Commit 5ad942d187c02cef0cf7a435f9e95b943799d63a

Con Kolivas 2012-04-29T00:56:23

Faster hardware can easily outstrip the speed we can get work and submit shares when using only one connection per pool. Test the queued list to see if any get/submits are already queued and if they are, start recruiting extra connections by generating new threads. This allows us to reuse network connections at low loads but recuit new open connections as they're needed, so that cgminer can scale to hardware of any size.

diff --git a/cgminer.c b/cgminer.c
index ef13b0d..af53532 100644
--- a/cgminer.c
+++ b/cgminer.c
@@ -1585,7 +1585,7 @@ bool regeneratehash(const struct work *work)
 		return false;
 }
 
-static bool submit_upstream_work(const struct work *work)
+static bool submit_upstream_work(const struct work *work, CURL *curl)
 {
 	char *hexstr = NULL;
 	json_t *val, *res;
@@ -1594,7 +1594,6 @@ static bool submit_upstream_work(const struct work *work)

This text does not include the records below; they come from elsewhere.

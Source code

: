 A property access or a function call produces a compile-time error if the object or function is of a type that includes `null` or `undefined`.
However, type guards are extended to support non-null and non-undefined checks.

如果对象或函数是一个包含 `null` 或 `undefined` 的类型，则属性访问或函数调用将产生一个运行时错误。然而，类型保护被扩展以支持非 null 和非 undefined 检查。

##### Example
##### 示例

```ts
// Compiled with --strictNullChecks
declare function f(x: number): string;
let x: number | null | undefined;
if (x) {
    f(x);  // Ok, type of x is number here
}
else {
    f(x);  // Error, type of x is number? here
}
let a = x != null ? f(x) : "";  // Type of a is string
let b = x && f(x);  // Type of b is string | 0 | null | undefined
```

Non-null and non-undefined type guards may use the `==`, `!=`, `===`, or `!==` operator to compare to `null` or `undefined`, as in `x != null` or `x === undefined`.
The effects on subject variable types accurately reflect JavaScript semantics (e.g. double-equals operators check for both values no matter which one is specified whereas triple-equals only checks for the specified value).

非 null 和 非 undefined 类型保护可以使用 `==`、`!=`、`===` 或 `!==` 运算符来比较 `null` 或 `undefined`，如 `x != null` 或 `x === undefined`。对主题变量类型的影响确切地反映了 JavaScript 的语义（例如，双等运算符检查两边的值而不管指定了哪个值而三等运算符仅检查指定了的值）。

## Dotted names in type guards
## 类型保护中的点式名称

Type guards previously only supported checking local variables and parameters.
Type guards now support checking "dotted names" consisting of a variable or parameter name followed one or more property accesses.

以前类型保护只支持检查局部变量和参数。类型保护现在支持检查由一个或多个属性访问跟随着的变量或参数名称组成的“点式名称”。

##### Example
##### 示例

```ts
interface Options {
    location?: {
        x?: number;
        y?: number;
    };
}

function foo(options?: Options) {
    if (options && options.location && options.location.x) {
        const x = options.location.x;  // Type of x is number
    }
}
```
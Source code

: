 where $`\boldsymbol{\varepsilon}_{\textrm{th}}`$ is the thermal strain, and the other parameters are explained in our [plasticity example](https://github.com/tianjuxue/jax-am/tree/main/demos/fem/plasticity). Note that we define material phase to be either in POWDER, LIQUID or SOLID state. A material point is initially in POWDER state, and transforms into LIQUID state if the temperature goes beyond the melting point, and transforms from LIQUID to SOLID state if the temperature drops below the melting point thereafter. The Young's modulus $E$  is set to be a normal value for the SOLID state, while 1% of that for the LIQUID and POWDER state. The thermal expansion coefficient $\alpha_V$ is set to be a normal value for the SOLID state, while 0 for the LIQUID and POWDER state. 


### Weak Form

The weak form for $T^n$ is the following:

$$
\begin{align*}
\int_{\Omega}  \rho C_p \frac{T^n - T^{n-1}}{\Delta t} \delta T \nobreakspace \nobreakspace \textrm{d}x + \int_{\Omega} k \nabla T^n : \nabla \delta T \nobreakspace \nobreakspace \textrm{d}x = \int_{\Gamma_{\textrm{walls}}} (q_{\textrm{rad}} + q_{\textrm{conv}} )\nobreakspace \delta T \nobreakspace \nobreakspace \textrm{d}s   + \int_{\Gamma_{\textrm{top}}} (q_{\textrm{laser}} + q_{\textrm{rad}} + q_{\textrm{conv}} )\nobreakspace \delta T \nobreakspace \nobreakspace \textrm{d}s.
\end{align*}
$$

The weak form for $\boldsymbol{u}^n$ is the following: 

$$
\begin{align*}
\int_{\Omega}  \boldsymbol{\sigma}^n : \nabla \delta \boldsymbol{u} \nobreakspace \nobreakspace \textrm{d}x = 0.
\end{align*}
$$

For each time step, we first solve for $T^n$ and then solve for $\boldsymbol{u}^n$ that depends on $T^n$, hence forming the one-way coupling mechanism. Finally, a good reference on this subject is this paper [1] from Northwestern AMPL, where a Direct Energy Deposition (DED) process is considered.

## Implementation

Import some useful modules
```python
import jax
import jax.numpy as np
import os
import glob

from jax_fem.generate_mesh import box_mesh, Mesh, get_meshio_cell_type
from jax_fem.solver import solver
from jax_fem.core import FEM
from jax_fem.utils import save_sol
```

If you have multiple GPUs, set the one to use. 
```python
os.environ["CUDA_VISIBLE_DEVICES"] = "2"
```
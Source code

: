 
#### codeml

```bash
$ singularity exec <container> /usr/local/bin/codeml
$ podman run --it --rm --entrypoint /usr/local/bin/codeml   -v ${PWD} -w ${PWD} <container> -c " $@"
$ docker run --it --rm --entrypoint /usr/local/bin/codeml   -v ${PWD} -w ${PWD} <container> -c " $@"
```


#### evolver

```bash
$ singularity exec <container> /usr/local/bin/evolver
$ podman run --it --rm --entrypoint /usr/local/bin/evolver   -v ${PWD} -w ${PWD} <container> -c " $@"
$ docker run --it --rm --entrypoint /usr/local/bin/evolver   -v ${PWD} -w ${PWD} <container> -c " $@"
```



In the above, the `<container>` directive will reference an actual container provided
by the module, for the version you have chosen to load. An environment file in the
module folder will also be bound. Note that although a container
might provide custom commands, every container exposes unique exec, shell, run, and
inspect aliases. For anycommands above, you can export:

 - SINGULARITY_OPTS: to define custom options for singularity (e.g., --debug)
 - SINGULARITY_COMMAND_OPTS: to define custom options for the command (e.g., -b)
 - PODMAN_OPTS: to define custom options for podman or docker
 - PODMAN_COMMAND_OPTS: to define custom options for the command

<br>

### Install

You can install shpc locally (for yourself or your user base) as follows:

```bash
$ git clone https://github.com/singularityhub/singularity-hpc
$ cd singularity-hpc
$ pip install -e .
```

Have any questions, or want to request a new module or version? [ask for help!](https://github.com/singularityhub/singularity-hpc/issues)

 	int thr_id = work->thr_id;
 	struct cgpu_info *cgpu = thr_info[thr_id].cgpu;
 	struct pool *pool = work->pool;
-	CURL *curl = pool->submit_curl;
 	bool rolltime;
 	uint32_t *hash32;
 	char hashshow[64+1] = "";
@@ -1770,10 +1769,9 @@ static void get_benchmark_work(struct work *work)
 	memcpy(work, &bench_block, min_size);
 }
 
-static bool get_upstream_work(struct work *work)

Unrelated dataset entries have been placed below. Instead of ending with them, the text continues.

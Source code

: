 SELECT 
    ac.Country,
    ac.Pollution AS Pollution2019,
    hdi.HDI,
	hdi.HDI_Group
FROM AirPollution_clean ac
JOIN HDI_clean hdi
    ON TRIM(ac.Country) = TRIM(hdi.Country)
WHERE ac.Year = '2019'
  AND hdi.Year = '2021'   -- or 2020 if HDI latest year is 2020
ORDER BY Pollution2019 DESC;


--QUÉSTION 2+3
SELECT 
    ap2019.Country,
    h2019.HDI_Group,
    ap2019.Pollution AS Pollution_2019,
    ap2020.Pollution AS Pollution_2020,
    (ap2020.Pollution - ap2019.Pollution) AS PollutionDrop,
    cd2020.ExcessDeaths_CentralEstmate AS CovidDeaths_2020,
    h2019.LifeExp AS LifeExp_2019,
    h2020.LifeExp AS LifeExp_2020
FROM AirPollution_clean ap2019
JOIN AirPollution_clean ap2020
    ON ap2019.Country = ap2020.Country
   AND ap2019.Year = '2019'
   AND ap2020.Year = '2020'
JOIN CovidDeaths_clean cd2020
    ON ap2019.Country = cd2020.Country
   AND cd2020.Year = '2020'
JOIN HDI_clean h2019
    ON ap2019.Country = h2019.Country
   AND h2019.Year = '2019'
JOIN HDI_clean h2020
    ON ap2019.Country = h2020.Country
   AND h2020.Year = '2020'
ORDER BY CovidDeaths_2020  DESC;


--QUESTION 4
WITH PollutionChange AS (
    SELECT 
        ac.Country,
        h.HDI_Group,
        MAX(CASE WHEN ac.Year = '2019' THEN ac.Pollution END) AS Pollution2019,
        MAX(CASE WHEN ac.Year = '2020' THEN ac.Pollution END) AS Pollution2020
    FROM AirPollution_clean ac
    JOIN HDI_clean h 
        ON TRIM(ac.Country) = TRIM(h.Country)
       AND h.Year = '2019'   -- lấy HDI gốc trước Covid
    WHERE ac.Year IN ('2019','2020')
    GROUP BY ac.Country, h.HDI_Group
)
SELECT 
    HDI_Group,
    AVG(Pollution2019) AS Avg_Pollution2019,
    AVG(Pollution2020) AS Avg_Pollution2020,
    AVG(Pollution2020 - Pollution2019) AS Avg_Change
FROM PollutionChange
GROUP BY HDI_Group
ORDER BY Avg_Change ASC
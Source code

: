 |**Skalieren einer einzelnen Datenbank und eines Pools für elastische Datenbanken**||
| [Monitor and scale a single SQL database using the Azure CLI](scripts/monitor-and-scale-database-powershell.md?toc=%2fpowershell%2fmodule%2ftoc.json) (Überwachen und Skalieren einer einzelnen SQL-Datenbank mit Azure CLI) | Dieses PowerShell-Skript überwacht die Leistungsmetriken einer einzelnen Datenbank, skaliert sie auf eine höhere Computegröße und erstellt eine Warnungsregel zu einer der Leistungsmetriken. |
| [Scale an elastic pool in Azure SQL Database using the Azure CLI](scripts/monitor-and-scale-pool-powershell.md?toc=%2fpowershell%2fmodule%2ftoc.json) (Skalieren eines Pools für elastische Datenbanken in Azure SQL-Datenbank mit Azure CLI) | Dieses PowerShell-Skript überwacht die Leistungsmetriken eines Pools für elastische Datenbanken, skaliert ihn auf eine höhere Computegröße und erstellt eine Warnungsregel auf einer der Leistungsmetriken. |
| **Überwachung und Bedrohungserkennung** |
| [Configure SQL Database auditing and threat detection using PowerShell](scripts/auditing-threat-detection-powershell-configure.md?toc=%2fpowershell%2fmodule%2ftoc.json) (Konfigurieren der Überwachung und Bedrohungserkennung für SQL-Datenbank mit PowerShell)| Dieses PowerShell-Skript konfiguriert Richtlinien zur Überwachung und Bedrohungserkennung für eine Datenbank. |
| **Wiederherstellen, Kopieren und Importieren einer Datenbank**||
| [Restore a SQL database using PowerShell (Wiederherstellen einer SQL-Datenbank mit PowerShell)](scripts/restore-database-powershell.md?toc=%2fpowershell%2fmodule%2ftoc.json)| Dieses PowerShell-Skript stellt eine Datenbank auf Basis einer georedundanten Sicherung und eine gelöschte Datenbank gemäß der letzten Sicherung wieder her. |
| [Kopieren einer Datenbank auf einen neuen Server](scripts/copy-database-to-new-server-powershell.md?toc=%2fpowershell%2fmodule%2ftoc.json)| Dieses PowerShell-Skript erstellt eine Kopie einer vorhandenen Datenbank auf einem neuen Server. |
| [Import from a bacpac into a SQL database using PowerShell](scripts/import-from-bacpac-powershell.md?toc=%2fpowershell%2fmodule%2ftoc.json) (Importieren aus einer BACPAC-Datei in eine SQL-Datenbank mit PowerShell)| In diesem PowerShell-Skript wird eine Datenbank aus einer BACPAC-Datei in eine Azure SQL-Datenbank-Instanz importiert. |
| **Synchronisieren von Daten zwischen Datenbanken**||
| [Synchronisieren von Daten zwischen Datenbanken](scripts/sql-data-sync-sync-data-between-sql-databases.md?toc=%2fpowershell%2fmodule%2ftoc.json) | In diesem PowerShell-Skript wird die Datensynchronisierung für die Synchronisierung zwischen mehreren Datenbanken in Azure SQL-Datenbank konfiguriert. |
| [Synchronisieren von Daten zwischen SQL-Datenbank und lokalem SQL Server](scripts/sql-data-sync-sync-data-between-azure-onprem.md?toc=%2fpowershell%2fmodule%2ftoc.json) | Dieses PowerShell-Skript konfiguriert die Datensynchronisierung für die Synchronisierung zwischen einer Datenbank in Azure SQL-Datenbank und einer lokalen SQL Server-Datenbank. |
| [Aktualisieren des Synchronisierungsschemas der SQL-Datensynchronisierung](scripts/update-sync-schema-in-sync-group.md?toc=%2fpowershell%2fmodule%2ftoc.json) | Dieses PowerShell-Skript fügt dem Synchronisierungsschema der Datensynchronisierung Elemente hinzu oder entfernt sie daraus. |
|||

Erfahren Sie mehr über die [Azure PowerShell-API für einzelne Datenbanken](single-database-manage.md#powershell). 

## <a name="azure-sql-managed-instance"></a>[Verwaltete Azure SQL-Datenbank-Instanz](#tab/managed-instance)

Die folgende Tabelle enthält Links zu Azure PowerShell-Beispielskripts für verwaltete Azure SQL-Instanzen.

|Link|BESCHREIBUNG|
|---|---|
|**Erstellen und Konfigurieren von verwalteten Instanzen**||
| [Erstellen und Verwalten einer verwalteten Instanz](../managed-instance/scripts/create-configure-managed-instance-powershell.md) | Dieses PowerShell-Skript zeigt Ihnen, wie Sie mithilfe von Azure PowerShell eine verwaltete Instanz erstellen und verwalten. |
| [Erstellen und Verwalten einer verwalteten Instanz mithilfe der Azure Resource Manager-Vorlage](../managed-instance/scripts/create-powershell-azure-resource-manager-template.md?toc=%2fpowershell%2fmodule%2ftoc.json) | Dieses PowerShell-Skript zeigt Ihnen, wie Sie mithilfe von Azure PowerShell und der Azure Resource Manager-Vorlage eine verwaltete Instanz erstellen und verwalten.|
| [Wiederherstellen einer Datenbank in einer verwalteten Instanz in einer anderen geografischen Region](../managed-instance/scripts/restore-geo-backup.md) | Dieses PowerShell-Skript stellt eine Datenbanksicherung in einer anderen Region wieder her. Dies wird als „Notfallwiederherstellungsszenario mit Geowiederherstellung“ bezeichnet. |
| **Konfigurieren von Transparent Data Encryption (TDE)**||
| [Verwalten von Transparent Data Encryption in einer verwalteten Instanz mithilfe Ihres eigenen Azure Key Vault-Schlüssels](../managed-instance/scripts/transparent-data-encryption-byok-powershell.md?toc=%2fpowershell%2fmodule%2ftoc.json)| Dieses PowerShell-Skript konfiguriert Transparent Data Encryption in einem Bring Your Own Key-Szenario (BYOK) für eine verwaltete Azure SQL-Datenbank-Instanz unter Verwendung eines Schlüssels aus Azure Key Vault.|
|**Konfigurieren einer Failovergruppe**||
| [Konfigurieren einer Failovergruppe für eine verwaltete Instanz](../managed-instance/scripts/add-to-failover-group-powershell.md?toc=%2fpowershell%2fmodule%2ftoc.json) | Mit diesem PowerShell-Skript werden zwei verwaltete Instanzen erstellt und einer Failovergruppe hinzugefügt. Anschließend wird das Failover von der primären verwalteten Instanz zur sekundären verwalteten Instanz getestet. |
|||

+static bool get_upstream_work(struct work *work, CURL *curl)
 {
 	struct pool *pool = work->pool;
-	CURL *curl = pool->getwork_curl;
 	json_t *val = NULL;
 	bool rc = false;
 	int retries = 0;
@@ -1996,7 +1994,7 @@ static void *get_work_thread(void *userdata)
 		ret_work->pool = pool;
 
 		/* obtain new work from bitcoin via JSON-RPC */
-		while (!get_upstream_work(ret_work)) {
+		while (!get_upstream_work(ret_work, pool->getwork_curl)) {
 			if (unlikely((opt_retries >= 0) && (++failures > opt_retries))) {
 				applog(LOG_ERR, "json_rpc_call failed, terminating workio thread");
 				free_work(ret_work);
@@ -2026,11 +2024,72 @@ static void *get_work_thread(void *userdata)
 	return NULL;
 }
 
+static void *get_extra_work(void *userdata)
+{
+	struct workio_cmd *wc = (struct workio_cmd *)userdata;
+	struct work *ret_work = make_work();;
+	CURL *curl = curl_easy_init();
+	int failures = 0;
+
+	pthread_detach(pthread_self());
+
+	applog(LOG_DEBUG, "Creating extra get work thread");
+
+	if (wc->thr)
+		ret_work->thr = wc->thr;
+	else
+		ret_work->thr = NULL;
+
+	ret_work->pool = select_pool(wc->lagging);
+
+	/* obtain new work from bitcoin via JSON-RPC */
+	while (!get_upstream_work(ret_work, curl)) {
+		if (unlikely((opt_retries >= 0) && (++failures > opt_retries))) {
+			applog(LOG_ERR, "json_rpc_call failed, terminating workio thread");
+			free_work(ret_work);
+			kill_work();
+			goto out;
+		}
+
+		/* pause, then restart work-request loop */
+		applog(LOG_DEBUG, "json_rpc_call failed on get work, retry after %d seconds",
+			fail_pause);
+		sleep(fail_pause);
+		fail_pause += opt_fail_pause;
+	}
+	fail_pause = opt_fail_pause;
+
+	applog(LOG_DEBUG, "Pushing work to requesting thread");
+
+	/* send work to requesting thread */
+	if (unlikely(!tq_push(thr_info[stage_thr_id].q, ret_work))) {
+		applog(LOG_ERR, "Failed to tq_push work in workio_get_work");
+		kill_work();
+		free_work(ret_work);
+	}
+
+out:
+	workio_cmd_free(wc);
+	curl_easy_cleanup(curl);
+	return NULL;
+}
+
+/* As per the submit work system, we try to reuse the existing curl handles,
+ * but start recruiting extra connections if we start accumulating queued
+ * requests */
 static bool workio_get_work(struct workio_cmd *wc)
 {
 	struct pool *pool = select_pool(wc->lagging);
+	pthread_t get_thread;
 
-	return tq_push(pool->getwork_q, wc);
+	if (list_empty(&pool->getwork_q->q))
+		return tq_push(pool->getwork_q, wc);
+
+	if (unlikely(pthread_create(&get_thread, NULL, get_extra_work, (void *)wc))) {
+		applog(LOG_ERR, "Failed to create get_work_thread");
+		return false;
+	}
+	return true;
 }
 
 static bool stale_work(struct work *work, bool share)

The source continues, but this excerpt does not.